Zombies Sold Separately

TWENTY-FIVE



“Just drive,” I said to the driver as I told myself to breathe.

Breathe, Nyx.

I sucked in a lungful of air and let it out. I had to get myself together. For the life of me I couldn’t remember what I was supposed to be doing right now. And it was important, whatever it was.

Oh. The Sorcerer.

I glanced at my cell phone and saw that Adam and I had spent about an hour at lunch. The call I’d missed was from Olivia. I’d forgotten that the phone rang while Adam was … while Adam was breaking up with me.

I took another deep breath, trying to shift focus. The light blinked telling me I had a message and I saw that it was a text from Olivia:

Do you have the address for the meeting with the Sorcerer?

I’d forgotten. I couldn’t believe I’d forgotten.

It was a quarter after two and Sun Lee hadn’t called with directions yet.

Just as I was about to dial her number, a call came through. I recognized it this time as the gallery.
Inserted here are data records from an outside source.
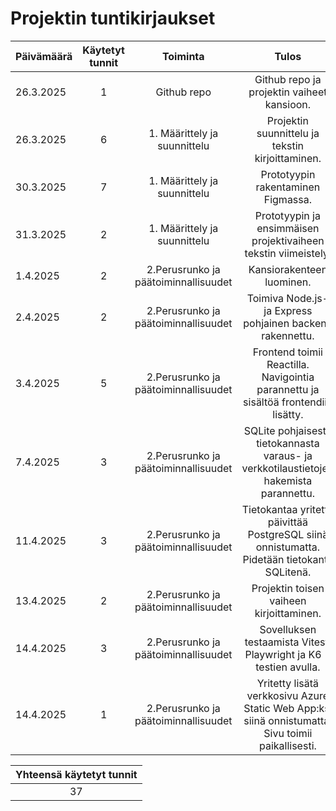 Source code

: # Projektin tuntikirjaukset

| Päivämäärä  | Käytetyt tunnit | Toiminta |  Tulos |
| :---  |     :---:      |     :---:      |     :---:      |
| 26.3.2025 | 1 | Github repo | Github repo ja projektin vaiheet kansioon. |
| 26.3.2025 | 6 | 1. Määrittely ja suunnittelu | Projektin suunnittelu ja tekstin kirjoittaminen. |
| 30.3.2025 | 7 | 1. Määrittely ja suunnittelu | Prototyypin rakentaminen Figmassa. |
| 31.3.2025 | 2 | 1. Määrittely ja suunnittelu| Prototyypin ja ensimmäisen projektivaiheen tekstin viimeistely. |
| 1.4.2025 | 2 | 2.Perusrunko ja päätoiminnallisuudet| Kansiorakenteen luominen. |
| 2.4.2025 | 2 | 2.Perusrunko ja päätoiminnallisuudet| Toimiva Node.js- ja Express pohjainen backend rakennettu.|
| 3.4.2025 | 5 | 2.Perusrunko ja päätoiminnallisuudet| Frontend toimii Reactilla. Navigointia parannettu ja sisältöä frontendiin lisätty. |
| 7.4.2025 | 3 | 2.Perusrunko ja päätoiminnallisuudet| SQLite pohjaisesta tietokannasta varaus- ja verkkotilaustietojen hakemista parannettu. |
| 11.4.2025 | 3 | 2.Perusrunko ja päätoiminnallisuudet| Tietokantaa yritetty päivittää PostgreSQL siinä onnistumatta. Pidetään tietokanta SQLitenä. |
| 13.4.2025 | 2 | 2.Perusrunko ja päätoiminnallisuudet| Projektin toisen vaiheen kirjoittaminen. |
| 14.4.2025 | 3 | 2.Perusrunko ja päätoiminnallisuudet| Sovelluksen testaamista Vitest, Playwright ja K6 -testien avulla. |
| 14.4.2025 | 1 | 2.Perusrunko ja päätoiminnallisuudet|  Yritetty lisätä verkkosivu Azure Static Web App:ksi siinä onnistumatta. Sivu toimii paikallisesti. |


|Yhteensä käytetyt tunnit|
|     :---:      |
|37| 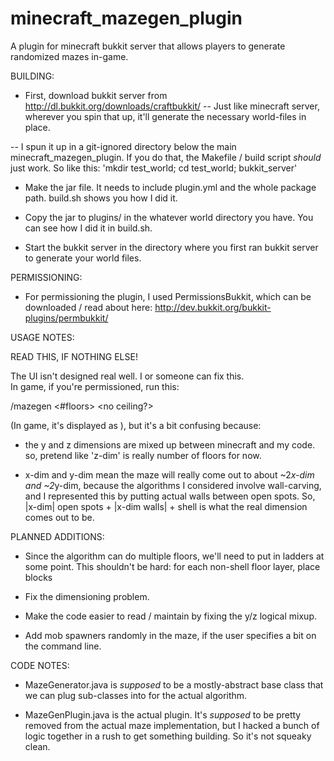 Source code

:minecraft_mazegen_plugin
========================

A plugin for minecraft bukkit server that allows players to generate
randomized mazes in-game.

BUILDING:

- First, download bukkit server from http://dl.bukkit.org/downloads/craftbukkit/
-- Just like minecraft server, wherever you spin that up, it'll generate
   the necessary world-files in place.

-- I spun it up in a git-ignored directory below the main
   minecraft_mazegen_plugin.  If you do that, the Makefile / build script
   *should* just work.  So like this: 'mkdir test_world; cd test_world; bukkit_server'

- Make the jar file.  It needs to include plugin.yml and the whole package
  path.  build.sh shows you how I did it.

- Copy the jar to plugins/ in the whatever world directory you have.  You
  can see how I did it in build.sh.

- Start the bukkit server in the directory where you first ran bukkit
  server to generate your world files.


PERMISSIONING:

- For permissioning the plugin, I used PermissionsBukkit, which can be
  downloaded / read about here:
  http://dev.bukkit.org/bukkit-plugins/permbukkit/


USAGE NOTES:

READ THIS, IF NOTHING ELSE!

The UI isn't designed real well.  I or someone can fix this.  
In game, if you're permissioned, run this:

/mazegen <width> <length> <#floors> <x-start> <y-start> <z-start> <no ceiling?>



(In game, it's displayed as <x-dim> <y-dim> <z-dim> <x-start> <y-start>
<z-start> <no ceiling>), but it's a bit confusing because:

- the y and z dimensions are mixed up between minecraft and my code.  so,
  pretend like 'z-dim' is really number of floors for now.

- x-dim and y-dim mean the maze will really come out to about ~2*x-dim and
  ~2*y-dim, because the algorithms I considered involve wall-carving, and
  I represented this by putting actual walls between open spots.  So,
  |x-dim| open spots + |x-dim walls| + shell is what the real dimension
  comes out to be.

PLANNED ADDITIONS:

- Since the algorithm can do multiple floors, we'll need to put in ladders
  at some point.  This shouldn't be hard: for each non-shell floor layer,
  place blocks

- Fix the dimensioning problem.

- Make the code easier to read / maintain by fixing the y/z logical mixup.

- Add mob spawners randomly in the maze, if the user specifies a bit on
  the command line.


CODE NOTES:

- MazeGenerator.java is *supposed* to be a mostly-abstract base class that
  we can plug sub-classes into for the actual algorithm.

- MazeGenPlugin.java is the actual plugin.  It's *supposed* to be pretty
  removed from the actual maze implementation, but I hacked a bunch of
  logic together in a rush to get something building.  So it's not squeaky
  clean.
When I answered, Sun Lee said, “My apologies, I only now received the address. Desmond was unavailable,” she said. “His loft is in the Gunther Building.” The southwest corner of Broome and Greene Streets in SoHo.

She gave me the apartment number and I thanked her before I told the cab driver where to go.
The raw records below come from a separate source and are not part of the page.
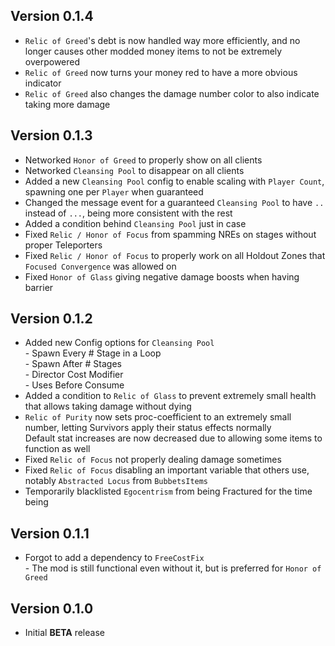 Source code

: ## Version 0.1.4
- ``Relic of Greed``'s debt is now handled way more efficiently, and no longer causes other modded money items to not be extremely overpowered
- ``Relic of Greed`` now turns your money red to have a more obvious indicator
- ``Relic of Greed`` also changes the damage number color to also indicate taking more damage
## Version 0.1.3
- Networked ``Honor of Greed`` to properly show on all clients
- Networked ``Cleansing Pool`` to disappear on all clients
- Added a new ``Cleansing Pool`` config to enable scaling with ``Player Count``, spawning one per ``Player`` when guaranteed
- Changed the message event for a guaranteed ``Cleansing Pool`` to have ``..`` instead of ``...``, being more consistent with the rest
- Added a condition behind ``Cleansing Pool`` just in case
- Fixed ``Relic / Honor of Focus`` from spamming NREs on stages without proper Teleporters
- Fixed ``Relic / Honor of Focus`` to properly work on all Holdout Zones that ``Focused Convergence`` was allowed on
- Fixed ``Honor of Glass`` giving negative damage boosts when having barrier
## Version 0.1.2
- Added new Config options for ``Cleansing Pool``
<br> - Spawn Every # Stage in a Loop
<br> - Spawn After # Stages
<br> - Director Cost Modifier
<br> - Uses Before Consume
- Added a condition to ``Relic of Glass`` to prevent extremely small health that allows taking damage without dying
- ``Relic of Purity`` now sets proc-coefficient to an extremely small number, letting Survivors apply their status effects normally
<br> Default stat increases are now decreased due to allowing some items to function as well
- Fixed ``Relic of Focus`` not properly dealing damage sometimes
- Fixed ``Relic of Focus`` disabling an important variable that others use, notably ``Abstracted Locus`` from ``BubbetsItems``
- Temporarily blacklisted ``Egocentrism`` from being Fractured for the time being
## Version 0.1.1
- Forgot to add a dependency to ``FreeCostFix``
<br> - The mod is still functional even without it, but is preferred for ``Honor of Greed``
## Version 0.1.0
- Initial **BETA** release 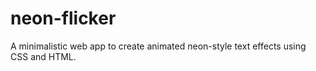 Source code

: # neon-flicker
A minimalistic web app to create animated neon-style text effects using CSS and HTML.
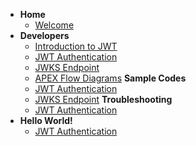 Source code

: - **Home**
  - [Welcome](docs/home.md)
- **Developers**
  - [Introduction to JWT](docs/dev/introduction.md)
  - [JWT Authentication](docs/dev/jwt-auth.md)
  - [JWKS Endpoint](docs/dev/jwks-endpoint.md)
  - [APEX Flow Diagrams](docs/dev/apex-flow-diagrams.md)
    **Sample Codes**
  - [JWT Authentication](docs/sample-codes/jwt-auth.md)
  - [JWKS Endpoint](docs/sample-codes/jwks-endpoint.md)
    **Troubleshooting**
  - [JWT Authentication](docs/troubleshooting/jwt-auth.md)
- **Hello World!**
  - [JWT Authentication](docs/hello-world/jwt-auth.md)
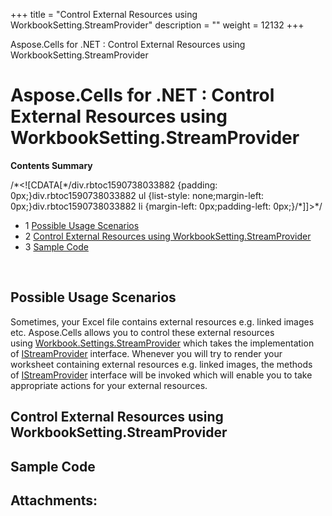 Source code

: +++
title = "Control External Resources using WorkbookSetting.StreamProvider" 
description = "" 
weight = 12132 
+++

Aspose.Cells for .NET : Control External Resources using WorkbookSetting.StreamProvider  

# Aspose.Cells for .NET : Control External Resources using WorkbookSetting.StreamProvider


**Contents Summary**

/\*<!\[CDATA\[\*/div.rbtoc1590738033882 {padding: 0px;}div.rbtoc1590738033882 ul {list-style: none;margin-left: 0px;}div.rbtoc1590738033882 li {margin-left: 0px;padding-left: 0px;}/\*\]\]>\*/

*   1 [Possible Usage Scenarios](#ControlExternalResourcesusingWorkbookSetting.StreamProvider-PossibleUsageScenarios)
*   2 [Control External Resources using WorkbookSetting.StreamProvider](#ControlExternalResourcesusingWorkbookSetting.StreamProvider-ControlExternalResourcesusingWorkbookSetting.StreamProvider)
*   3 [Sample Code](#ControlExternalResourcesusingWorkbookSetting.StreamProvider-SampleCode)

 

## Possible Usage Scenarios

Sometimes, your Excel file contains external resources e.g. linked images etc. Aspose.Cells allows you to control these external resources using [Workbook.Settings.StreamProvider](https://apireference.aspose.com/net/cells/aspose.cells/workbooksettings/properties/streamprovider) which takes the implementation of [IStreamProvider](https://apireference.aspose.com/net/cells/aspose.cells/istreamprovider) interface. Whenever you will try to render your worksheet containing external resources e.g. linked images, the methods of [IStreamProvider](https://apireference.aspose.com/net/cells/aspose.cells/istreamprovider) interface will be invoked which will enable you to take appropriate actions for your external resources.

## Control External Resources using WorkbookSetting.StreamProvider



## Sample Code

## Attachments:



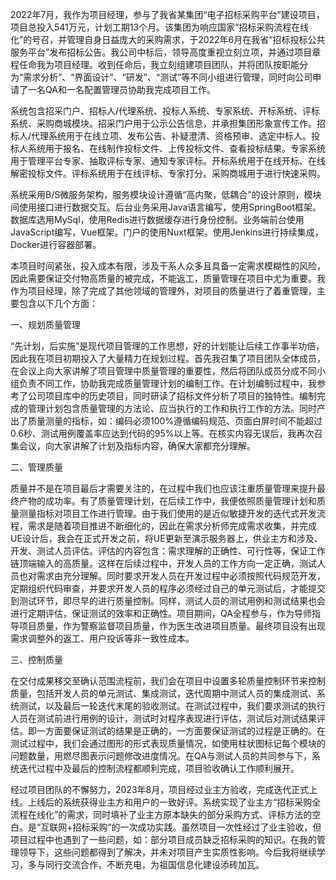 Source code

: 2022年7月，我作为项目经理，参与了我省某集团“电子招标采购平台”建设项目，项目总投入541万元，计划工期13个月。该集团为响应国家“招标采购流程在线化”的号召，并管理自身日益庞大的采购需求，于2022年6月在我省“招标投标公共服务平台”发布招标公告。我公司中标后，领导高度重视立刻立项，并通过项目章程任命我为项目经理。收到任命后，我立刻组建项目团队，并将团队按职能分为“需求分析”、“界面设计”、“研发”、“测试”等不同小组进行管理，同时向公司申请了一名QA和一名配置管理员协助我完成项目工作。

系统包含招采门户、招标人/代理系统、投标人系统、专家系统、开标系统、评标系统、采购商城模块。招采门户用于公示公告信息，并承担集团形象宣传工作。招标人/代理系统用于在线立项、发布公告、补疑澄清、资格预审、选定中标人。投标人系统用于报名、在线制作投标文件、上传投标文件、查看投标结果。专家系统用于管理平台专家、抽取评标专家、通知专家评标。开标系统用于在线开标、在线解密投标文件。评标系统用于在线评标、专家打分。采购商城用于进行快速采购。

系统采用B/S微服务架构，服务模块设计遵循“高内聚，低耦合”的设计原则，模块间使用接口进行数据交互。后台业务采用Java语言编写，使用SpringBoot框架。数据库选用MySql，使用Redis进行数据缓存进行身份控制。业务端前台使用JavaScript编写，Vue框架。门户的使用Nuxt框架。使用Jenkins进行持续集成，Docker进行容器部署。

本项目时间紧张，投入成本有限，涉及干系人众多且具备一定需求模糊性的风险，因此需要保证交付物高质量的被完成，不能返工，质量管理在项目中尤为重要。我作为项目经理，除了完成了其他领域的管理外，对项目的质量进行了着重管理，主要包含以下几个方面：

一、规划质量管理

“先计划，后实施”是现代项目管理的工作思想，好的计划能让后续工作事半功倍，因此我在项目初期投入了大量精力在规划过程。首先我召集了项目团队全体成员，在会议上向大家讲解了项目管理中质量管理的重要性，然后将团队成员分成不同小组负责不同工作，协助我完成质量管理计划的编制工作。在计划编制过程中，我参考了公司项目库中的历史项目，同时研读了招标文件分析了项目的独特性。编制完成的管理计划包含质量管理的方法论、应当执行的工作和执行工作的方法。同时产出了质量测量的指标，如：编码必须100%遵循编码规范、页面白屏时间不能超过0.6秒、测试用例覆盖率应达到代码的95%以上等。在核实内容无误后，我再次召集会议，向大家讲解了计划及指标内容，确保大家都充分理解。

二、管理质量

质量并不是在项目最后才需要关注的，在过程中我们也应该注重质量管理来提升最终产物的成功率。有了质量管理计划，在后续工作中，我便依照质量管理计划和质量测量指标对项目工作进行管理。由于我们使用的是近似敏捷开发的迭代式开发流程，需求是随着项目推进不断细化的，因此在需求分析师完成需求收集，并完成UE设计后，我会在正式开发之前，将UE更新至演示服务器上，供业主方和涉及、开发、测试人员评估。评估的内容包含：需求理解的正确性、可行性等，保证工作链顶端输入的高质量。这样在后续过程中，开发人员的工作方向一定正确，测试人员也对需求由充分理解。同时要求开发人员在开发过程中必须按照代码规范开发，定期组织代码审查，并要求开发人员的程序必须经过自己的单元测试后，才能提交到测试环节，即尽早的进行质量控制。同样，测试人员的测试用例和测试结果也会进行定期评估，保证测试的效率和正确性。项目期间，QA全程参与，作为导师指导项目质量，作为警察监督项目质量，作为医生改进项目质量。最终项目没有出现需求调整外的返工、用户投诉等非一致性成本。

三、控制质量

在交付成果移交至确认范围流程前，我们会在项目中设置多轮质量控制环节来控制质量，包括开发人员的单元测试、集成测试，迭代周期中测试人员的集成测试、系统测试，以及最后一轮迭代末尾的验收测试。在测试过程中，我们要求测试的执行人员在测试前进行用例的设计，测试时对程序表现进行评估，测试后对测试结果评估。即一方面要保证测试的结果是正确的，一方面要保证测试的过程是正确的。在测试过程中，我们会通过图形的形式表现质量情况，如使用柱状图标记每个模块的问题数量，用燃尽图表示问题修改进度情况。在QA与测试人员的共同参与下，系统迭代过程中及最后的控制流程都顺利完成，项目验收确认工作顺利展开。

经过项目团队的不懈努力，2023年8月，项目经过业主方验收，完成迭代正式上线。上线后的系统获得业主方和用户的一致好评。系统实现了业主方“招标采购全流程在线化”的需求，同时填补了业主方原本缺失的部分采购方式、评标方法的空白。是“互联网+招标采购”的一次成功实践。虽然项目一次性经过了业主验收，但项目过程中也遇到了一些问题，如：部分项目成员缺乏招标采购的知识。在我的管理领导下，这些问题都得到了解决，并未对项目产生实质性影响。今后我将继续学习，多与同行交流合作，不断充电，为祖国信息化建设添砖加瓦。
I clutched my purse to my chest, over my breaking heart. I tried to relax against the seat of the taxi but my muscles remained tense. I had a job to do and I needed to focus on that.

Not Adam.

We were almost there when I remembered I needed to tell Olivia. My brain just wasn’t cooperating with me right now.

Instead of sending her a text, I called and gave her the information. “Sorry,” I said. “Just got the address a few minutes ago.”

Olivia said she was on her way and would meet me there.

When the cab driver pulled up to the Gunther Building I tossed him a twenty, not caring that I’d just way overpaid him for the short drive.

It was a beautiful cast iron building, and I might have enjoyed looking at the architecture if I wasn’t so heartbroken.

I felt sick inside, a weighted awful feeling. I couldn’t stop seeing Adam’s face. Hearing his words.

When I stood in front of the elevators I straightened my spine, lifted my chin, and focused on the meeting. This was too important to screw up. Lives counted on me gaining the assistance of the Sorcerer Desmond.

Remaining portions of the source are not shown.